Create a mobile IT asset management framework to reduce risk, decrease costs and increase the scalability of your IT organization.
In the first post of this series, the following three questions were posed:
- How many laptops and smartphones does your company have in use right now?
- Do you know where they are?
- Do you know what information is stored on them?
Unfortunately, an alarmingly high number of IT organizations are unable to answer these seemingly simple questions. Why: because it is hard. Hard, under-the-covers work that no one wants to do, and everyone else assumes you are already doing.
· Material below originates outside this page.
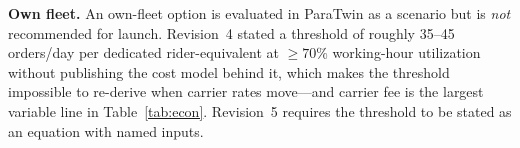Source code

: \textbf{Own fleet.} An own-fleet option is evaluated in ParaTwin as a scenario but is \emph{not} recommended for launch. Revision~4 stated a threshold of roughly 35--45 orders/day per dedicated rider-equivalent at $\ge70\%$ working-hour utilization without publishing the cost model behind it, which makes the threshold impossible to re-derive when carrier rates move---and carrier fee is the largest variable line in Table~\ref{tab:econ}. Revision~5 requires the threshold to be stated as an equation with named inputs.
However, if IT cannot answer these questions, the organization is at risk, costs are leaking and your platform can’t effectively scale – all things both you and the board do not want to hear.
How to solve this problem? As we discussed in the first post, humble yourself and come to grips that you don’t know what you don’t know. Then, start the process of implementing a Mobile IT Asset Management Framework.
How does one do this? Answer: start simple. Peter Kretzman has a great post on how to get started. He is spot on that 80% of the issue can be resolved with a spreadsheet and some elbow grease. However, if the organization is growing rapidly, is highly mobile or carries around a lot of confidential data, you’ll need to put a more robust process in place to cover things like procurement, security, tracking and asset decommissioning.
Below is a sample framework that we developed internally – there are no flashes of brilliance here, and most folks in IT are keenly aware of all of these areas. However, we view this as one consolidated business process, rather than a series of functions that operate in a silo, and therefore have been able to use it as a roadmap to execute against as we grow:
Note: putting this all together into one seamless business process is not something to tackle overnight – this is a journey, not a destination. Also, some of this may be overkill for your organization if you don’t have assets spread out around the world, or if you don’t have a lot of sensitive information on said assets.
However, if you are operating in a global, mobile or virtual environment where the user, the vendor and IT support all take place in different countries, then a more robust mobile asset strategy may be appropriate for you and your organization.
In general, the framework above is built around standardization and automation. Standardize the polices, processes and hardware, then automate the routine transactions and handoffs wherever possible. In this example, policies and processes are exposed as a service to the end user, and on the bottom, a transaction and workflow tool stores, tracks and automates key handoffs. The “tool” can be as simple as a shared Excel file or as robust as a ITIL-based Service Management Platform.
While this framework and all of the associated effort may seem ‘heavy”, your desktop platform is similar to the foundation of your house: if it is solid, you can confidentially build on top of it. If it is shaky, then everything on top of it is wobbly and you never know when it will all come crashing down. No matter the size of your organization, a standardized and automated process around the management of mobile IT assets is really important to long term, sustainable success.
Unfortunately, you won’t get any credit for all of this under-the-covers type work. The best you can hope for is that people get their stuff when they need it, the risk of an embarassing data breach is dramatically reduced, costs stay under control and you have more time to work on the cool stuff. Pretty good trade off if you ask me.
In future posts, we’ll break down each of the six components of the framework into more detail and provide some actionable advice to get started building your own mobile asset management success story!